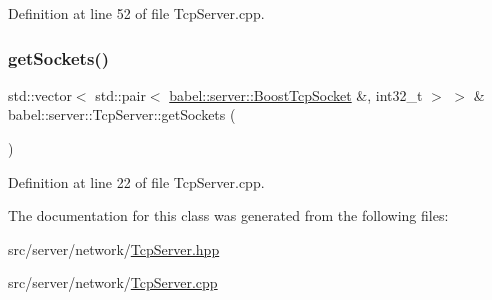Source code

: Definition at line 52 of file Tcp\+Server.\+cpp.

\mbox{\label{classbabel_1_1server_1_1_tcp_server_a0229ce4a4e3288b644915c8a98820eb7}} 
\subsubsection{\texorpdfstring{get\+Sockets()}{getSockets()}}
{\footnotesize\ttfamily std\+::vector$<$ std\+::pair$<$ \mbox{\hyperlink{classbabel_1_1server_1_1_boost_tcp_socket}{babel\+::server\+::\+Boost\+Tcp\+Socket}} \&, int32\+\_\+t $>$ $>$ \& babel\+::server\+::\+Tcp\+Server\+::get\+Sockets (\begin{DoxyParamCaption}{ }\end{DoxyParamCaption})}



Definition at line 22 of file Tcp\+Server.\+cpp.



The documentation for this class was generated from the following files\+:\begin{DoxyCompactItemize}
\item 
src/server/network/\mbox{\hyperlink{_tcp_server_8hpp}{Tcp\+Server.\+hpp}}\item 
src/server/network/\mbox{\hyperlink{_tcp_server_8cpp}{Tcp\+Server.\+cpp}}\end{DoxyCompactItemize}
________________
EXERCISE GOAL
Find every line in the records that contains the word "begin"; copy those lines.

TASK RESULT
{\footnotesize\ttfamily std\+::vector$<$ std\+::pair$<$ \mbox{\hyperlink{classbabel_1_1server_1_1_boost_tcp_socket}{babel\+::server\+::\+Boost\+Tcp\+Socket}} \&, int32\+\_\+t $>$ $>$ \& babel\+::server\+::\+Tcp\+Server\+::get\+Sockets (\begin{DoxyParamCaption}{ }\end{DoxyParamCaption})}
The documentation for this class was generated from the following files\+:\begin{DoxyCompactItemize}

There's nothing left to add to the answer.